Only one operational Orion capsule has reached space so far. That was when the unmanned Exploration Flight Test-1 (EFT-1) was launched on December 5, 2014. An even more advanced Orion is currently being prepared for EM-1 and is scheduled to take off in 2019 using the Space Launch System (SLS) rocket. This too will be without a crew.
The EM-2 Orion will be a major step towards the establishment of the Deep Space Gateway station. This will allow man to return to the moon and eventually pave the way for manned flights to Mars. Even though it all sounds promising, the construction is only beginning.
The first step was to weld the command capsule’s forward bulkhead to the tunnel section, to form the top of the spacecraft. Seven large machined aluminium alloy pieces will form the pressure vessel which is the main hull of the craft.
“Orion has tremendous momentum. We’re finishing assembly of the EM-1 Orion spacecraft in Florida, and simultaneously starting production on the first one that will carry crew,” says Mike Hawes, Lockheed Martin vice president and program manager for Orion. “This is not only the most advanced spacecraft ever built, its production will be more efficient than any previous capsule. For example, look at the progress we’ve made on the EM-2 pressure vessel compared to the first one we built. The latest version is 30 percent lighter and has 80 percent fewer parts. That equates to a substantially more cost-effective and capable spacecraft.”
Lockheed Martin says that the construction will continue all the way through September as different parts are added on and only afterwards will it be shipped to the Kennedy Space Center to undergo final assembly and initial testing.
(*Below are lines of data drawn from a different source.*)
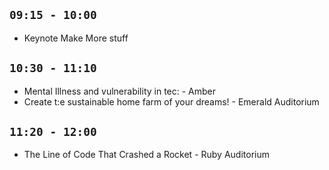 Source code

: 
## ` 09:15 - 10:00 ` 
- Keynote Make More stuff

## ` 10:30 - 11:10 ` 
- Mental Illness and vulnerability in tec: - Amber
- Create t:e sustainable home farm of your dreams! - Emerald Auditorium

## ` 11:20 - 12:00 `
- The Line of Code That Crashed a Rocket - Ruby Auditorium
“The EM-1 and EM-2 crew modules are very similar in design, but we’ve made a lot of improvements since we built EM-1, including processes, scheduling, and supply chain, all contributing to a lower cost and faster manufacturing,” says Paul Anderson, director of Orion EM-2 production at Lockheed Martin. “Each of these spacecraft are important, but we realize that the EM-2 capsule is special as it’s the first one to carry astronauts back out to the Moon, something we haven’t done in a long time. It’s something we think about every day.”
It is an exciting prospect of human beings going back into space after years and years of sending rovers and probes.